WHAT THE TASK REQUIRES: Transcribe the entries below exactly, starting with the line that has "For efficient asset" and stopping after the line that has "# AppCompatTheme_actionModeWebSearchDrawable"; no pictures belong in the copy.

DATA FOR REVIEW:
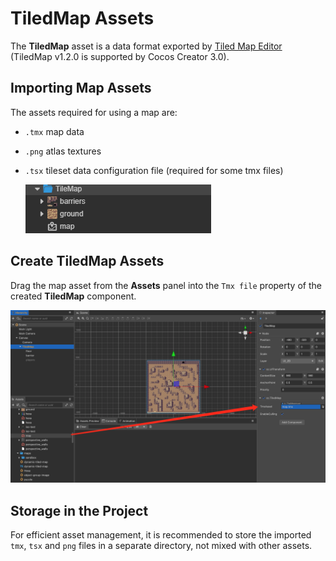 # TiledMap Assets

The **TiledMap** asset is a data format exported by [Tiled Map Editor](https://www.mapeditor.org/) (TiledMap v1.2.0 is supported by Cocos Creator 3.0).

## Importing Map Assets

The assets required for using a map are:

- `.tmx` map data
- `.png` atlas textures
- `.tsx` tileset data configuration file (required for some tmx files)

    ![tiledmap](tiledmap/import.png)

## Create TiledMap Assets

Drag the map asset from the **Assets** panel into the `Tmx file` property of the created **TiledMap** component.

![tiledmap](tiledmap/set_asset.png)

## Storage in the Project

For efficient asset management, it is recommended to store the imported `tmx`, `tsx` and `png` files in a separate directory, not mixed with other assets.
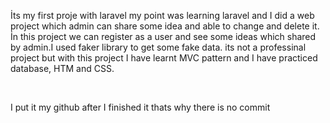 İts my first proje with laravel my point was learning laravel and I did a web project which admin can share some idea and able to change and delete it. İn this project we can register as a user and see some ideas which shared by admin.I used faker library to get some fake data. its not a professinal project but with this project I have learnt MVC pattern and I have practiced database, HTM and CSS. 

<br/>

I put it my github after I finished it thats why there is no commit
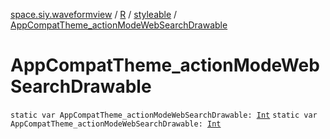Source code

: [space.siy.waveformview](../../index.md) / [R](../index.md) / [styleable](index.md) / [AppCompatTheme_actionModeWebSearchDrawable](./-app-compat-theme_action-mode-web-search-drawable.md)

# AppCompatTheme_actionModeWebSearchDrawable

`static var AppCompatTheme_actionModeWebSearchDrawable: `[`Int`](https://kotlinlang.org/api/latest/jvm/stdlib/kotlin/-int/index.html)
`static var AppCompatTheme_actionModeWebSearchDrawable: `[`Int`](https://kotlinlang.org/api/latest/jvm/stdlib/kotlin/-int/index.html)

SOLUTION TO THIS PROBLEM:
For efficient asset management, it is recommended to store the imported `tmx`, `tsx` and `png` files in a separate directory, not mixed with other assets.
 İts my first proje with laravel my point was learning laravel and I did a web project which admin can share some idea and able to change and delete it. İn this project we can register as a user and see some ideas which shared by admin.I used faker library to get some fake data. its not a professinal project but with this project I have learnt MVC pattern and I have practiced database, HTM and CSS. 

<br/>

I put it my github after I finished it thats why there is no commit
Source code

: [space.siy.waveformview](../../index.md) / [R](../index.md) / [styleable](index.md) / [AppCompatTheme_actionModeWebSearchDrawable](./-app-compat-theme_action-mode-web-search-drawable.md)

# AppCompatTheme_actionModeWebSearchDrawable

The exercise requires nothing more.